#### Saved data entries:
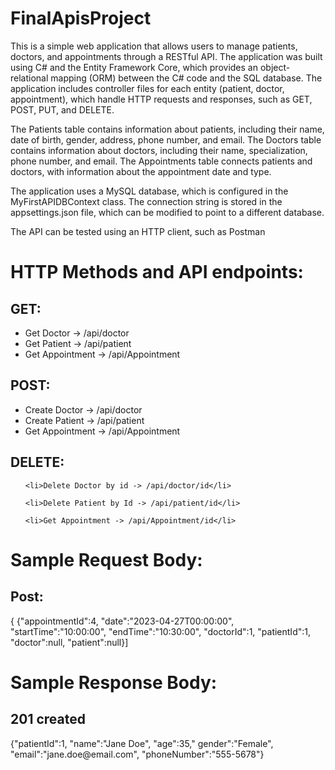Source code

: # FinalApisProject

This is a simple web application that allows users to manage patients, doctors, and appointments through a RESTful API. The application was built using C# and the Entity Framework Core, which provides an object-relational mapping (ORM) between the C# code and the SQL database. The application includes controller files for each entity (patient, doctor, appointment), which handle HTTP requests and responses, such as GET, POST, PUT, and DELETE.

The Patients table contains information about patients, including their name, date of birth, gender, address, phone number, and email. The Doctors table contains information about doctors, including their name, specialization, phone number, and email. The Appointments table connects patients and doctors, with information about the appointment date and type.

The application uses a MySQL database, which is configured in the MyFirstAPIDBContext class. The connection string is stored in the appsettings.json file, which can be modified to point to a different database.

The API can be tested using an HTTP client, such as Postman
<h1>HTTP Methods and API endpoints:</h1>
<h2>GET:</h2>                                                                                                                                                              <ul>
  <li>Get Doctor -> /api/doctor</li>
  <li>Get Patient -> /api/patient</li>
  <li>Get Appointment -> /api/Appointment</li>
  </ul>
<h2>POST:</h2>                                                                                                                                                         <ul>
  <li>Create Doctor -> /api/doctor</li>
  
  <li>Create Patient -> /api/patient</li>
  
  <li>Get Appointment -> /api/Appointment</li>
  
</ul>

  <h2>DELETE:</h2>  
  
  
  <ul>
  
    <li>Delete Doctor by id -> /api/doctor/id</li>
    
    <li>Delete Patient by Id -> /api/patient/id</li>
    
    <li>Get Appointment -> /api/Appointment/id</li>
  </ul>

<h1>Sample Request Body:</h1>
 <h2>Post:</h2>
  {
  {"appointmentId":4,
  "date":"2023-04-27T00:00:00",
  "startTime":"10:00:00",
  "endTime":"10:30:00",
  "doctorId":1,
  "patientId":1,
  "doctor":null,
  "patient":null}]

<h1>Sample Response Body:</h1>
  <h2>201 created</h2>
    {"patientId":1,
    "name":"Jane Doe",
    "age":35,"
    gender":"Female",
  "email":"jane.doe@email.com",
  "phoneNumber":"555-5678"}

#### Requirement:
Among the entries above, copy exactly only the lines starting with the one containing "This is a simple" and going through the one containing "<li>Delete Doctor by", both ends included.

#### Task result:
This is a simple web application that allows users to manage patients, doctors, and appointments through a RESTful API. The application was built using C# and the Entity Framework Core, which provides an object-relational mapping (ORM) between the C# code and the SQL database. The application includes controller files for each entity (patient, doctor, appointment), which handle HTTP requests and responses, such as GET, POST, PUT, and DELETE.

The Patients table contains information about patients, including their name, date of birth, gender, address, phone number, and email. The Doctors table contains information about doctors, including their name, specialization, phone number, and email. The Appointments table connects patients and doctors, with information about the appointment date and type.

The application uses a MySQL database, which is configured in the MyFirstAPIDBContext class. The connection string is stored in the appsettings.json file, which can be modified to point to a different database.

The API can be tested using an HTTP client, such as Postman
<h1>HTTP Methods and API endpoints:</h1>
<h2>GET:</h2>                                                                                                                                                              <ul>
  <li>Get Doctor -> /api/doctor</li>
  <li>Get Patient -> /api/patient</li>
  <li>Get Appointment -> /api/Appointment</li>
  </ul>
<h2>POST:</h2>                                                                                                                                                         <ul>
  <li>Create Doctor -> /api/doctor</li>
  
  <li>Create Patient -> /api/patient</li>
  
  <li>Get Appointment -> /api/Appointment</li>
  
</ul>

  <h2>DELETE:</h2>  
  
  
  <ul>
  
    <li>Delete Doctor by id -> /api/doctor/id</li>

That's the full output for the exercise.